[AWS] Centralized session storage

Thomas Løcke thomas.granvej6 at gmail.com
Mon Nov 28 13:52:38 CET 2011


On Mon, Nov 28, 2011 at 11:59 AM, Maciej Sobczak <
maciej.sobczak at inspirel.com> wrote:

>
> And why do you insist on having this as part of AWS?
>



I don't as such "insist" on it, but I would very much like to have it. The
ability to tell AWS where to save session ID's and session data is not a
bad thing, I think.




> What about this:
>
> http://www.inspirel.com/yami4/**book/7-3.html<http://www.inspirel.com/yami4/book/7-3.html>
>
> The distributed cache is a centralized service that allows distributed
> nodes to store and retrieve arbitrary information in a way that is
> self-cleaning with a given timeout.
>
> If you want to have a set of AWS servers that have a common view on some
> session data (that is, string-keyed values), then the distributed cache
> module might be a good out-of-the-box solution.
> Especially that it can self-clean after a given timeout.
>
> It might be easier to adapt this to fit your particular needs (if some
> adaptation is needed) than to patch AWS.
>



Yes, I can see your point, but I would still rely on AWS.Session, and hence
each AWS instance would have to maintain a local database of n sessions. I
would much prefer if the actual storage of both the session ID and the
associated data could be centralized, so each AWS instance knows as little
as possible about the actual session.

The solution you're suggesting is very good, but unless I build my own
session package, I'd still need AWS to do the actual setting/getting of the
session ID, and then we're back to AWS saving all those ID's locally.

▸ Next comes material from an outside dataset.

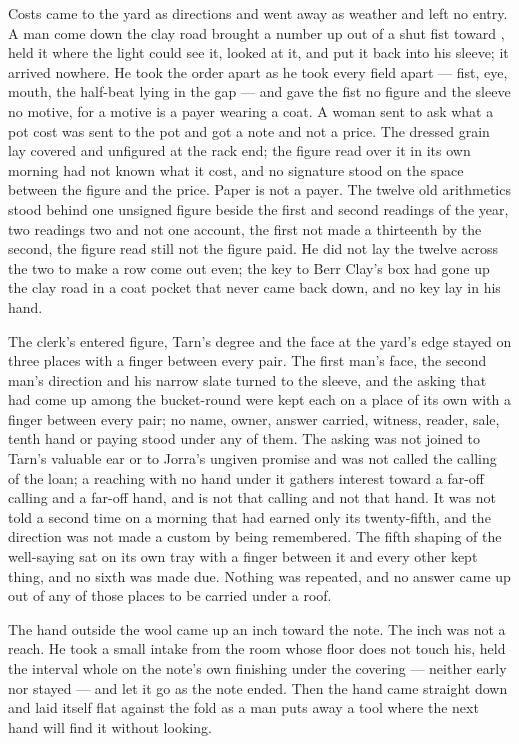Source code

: Costs came to the yard as directions and went away as weather and left no entry. A man come down the clay road brought a number up out of a shut fist toward , held it where the light could see it, looked at it, and put it back into his sleeve; it arrived nowhere. He took the order apart as he took every field apart --- fist, eye, mouth, the half-beat lying in the gap --- and gave the fist no figure and the sleeve no motive, for a motive is a payer wearing a coat. A woman sent to ask what a pot cost was sent to the pot and got a note and not a price. The dressed grain lay covered and unfigured at the rack end; the figure read over it in its own morning had not known what it cost, and no signature stood on the space between the figure and the price. Paper is not a payer. The twelve old arithmetics stood behind one unsigned figure beside the first and second readings of the year, two readings two and not one account, the first not made a thirteenth by the second, the figure read still not the figure paid. He did not lay the twelve across the two to make a row come out even; the key to Berr Clay's box had gone up the clay road in a coat pocket that never came back down, and no key lay in his hand.

The clerk's entered figure, Tarn's degree and the face at the yard's edge stayed on three places with a finger between every pair. The first man's face, the second man's direction and his narrow slate turned to the sleeve, and the asking that had come up among the bucket-round were kept each on a place of its own with a finger between every pair; no name, owner, answer carried, witness, reader, sale, tenth hand or paying stood under any of them. The asking was not joined to Tarn's valuable ear or to Jorra's ungiven promise and was not called the calling of the loan; a reaching with no hand under it gathers interest toward a far-off calling and a far-off hand, and is not that calling and not that hand. It was not told a second time on a morning that had earned only its twenty-fifth, and the direction was not made a custom by being remembered. The fifth shaping of the well-saying sat on its own tray with a finger between it and every other kept thing, and no sixth was made due. Nothing was repeated, and no answer came up out of any of those places to be carried under a roof.

The hand outside the wool came up an inch toward the note. The inch was not a reach. He took a small intake from the room whose floor does not touch his, held the interval whole on the note's own finishing under the covering --- neither early nor stayed --- and let it go as the note ended. Then the hand came straight down and laid itself flat against the fold as a man puts away a tool where the next hand will find it without looking.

> Let me know if you need any more information about it.
>
> BTW - there are more centralized services in YAMI4:
>
> http://www.inspirel.com/yami4/**book/7.html<http://www.inspirel.com/yami4/book/7.html>
>
> If you want to build a system with a set of AWS servers to handle
> communication with clients, then some of these YAMI4 components (message
> broker? cache?) can be useful to bind everything together.
>


 You have most certainly given me something to think about Maciej. Maybe a
small patch to AWS.Session where you can simply disable the local storage
and just use the set/get session ID functionality of AWS is what I really
need? With that I could use something like YAMI4 to manage the actual
session data.

I'll give it some more thought. Thanks.